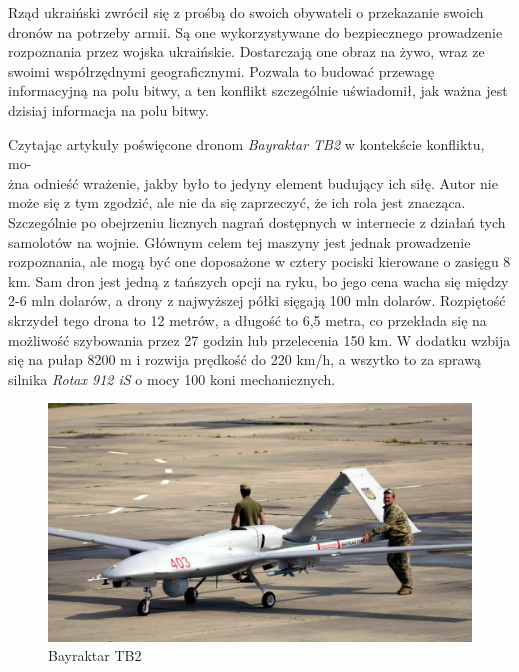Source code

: Rząd ukraiński zwrócił się z prośbą do swoich obywateli o przekazanie swoich dronów na potrzeby armii. Są one wykorzystywane do bezpiecznego prowadzenie rozpoznania przez wojska ukraińskie. Dostarczają one obraz na żywo, wraz ze swoimi współrzędnymi geograficznymi. Pozwala to budować przewagę informacyjną na polu bitwy, a ten konflikt szczególnie uświadomił, jak ważna jest dzisiaj informacja na polu bitwy.\cite{fotografia-drony-ukraina}

Czytając artykuły poświęcone dronom \textit{Bayraktar TB2} w kontekście konfliktu, mo-\\żna odnieść wrażenie, jakby było to jedyny element budujący ich siłę. Autor nie może się z tym zgodzić, ale nie da się zaprzeczyć, że ich rola jest znacząca. Szczególnie po obejrzeniu licznych nagrań dostępnych w internecie z działań tych samolotów na wojnie. Głównym celem tej maszyny jest jednak prowadzenie rozpoznania, ale mogą być one doposażone w cztery pociski kierowane o zasięgu 8 km. Sam dron jest jedną z tańszych opcji na ryku, bo jego cena wacha się między 2-6 mln dolarów, a drony z najwyższej półki sięgają 100 mln dolarów. Rozpiętość skrzydeł tego drona to 12 metrów, a długość to 6,5 metra, co przekłada się na możliwość szybowania przez 27 godzin lub przelecenia 150 km. W dodatku wzbija się na pułap 8200 m i rozwija prędkość do 220 km/h, a wszytko to za sprawą silnika \textit{Rotax 912 iS} o mocy 100 koni mechanicznych.\cite{bayraktar-chip}\cite{bayraktar-pap}

\begin{figure}[!ht]
\begin{center}
  \includegraphics[width=12cm]{./Obrazy/Bayraktar_TB2_ukraina.jpg}
  \caption{Bayraktar TB2}
  \end{center}
\end{figure}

■ **What to do**:
Whatever lies between the first line of the data and the line holding "Rząd ukraiński zwrócił", inclusive, should be repeated exactly, apart from the pictures.

■ **Answer section**:
Source code

: Rząd ukraiński zwrócił się z prośbą do swoich obywateli o przekazanie swoich dronów na potrzeby armii. Są one wykorzystywane do bezpiecznego prowadzenie rozpoznania przez wojska ukraińskie. Dostarczają one obraz na żywo, wraz ze swoimi współrzędnymi geograficznymi. Pozwala to budować przewagę informacyjną na polu bitwy, a ten konflikt szczególnie uświadomił, jak ważna jest dzisiaj informacja na polu bitwy.\cite{fotografia-drony-ukraina}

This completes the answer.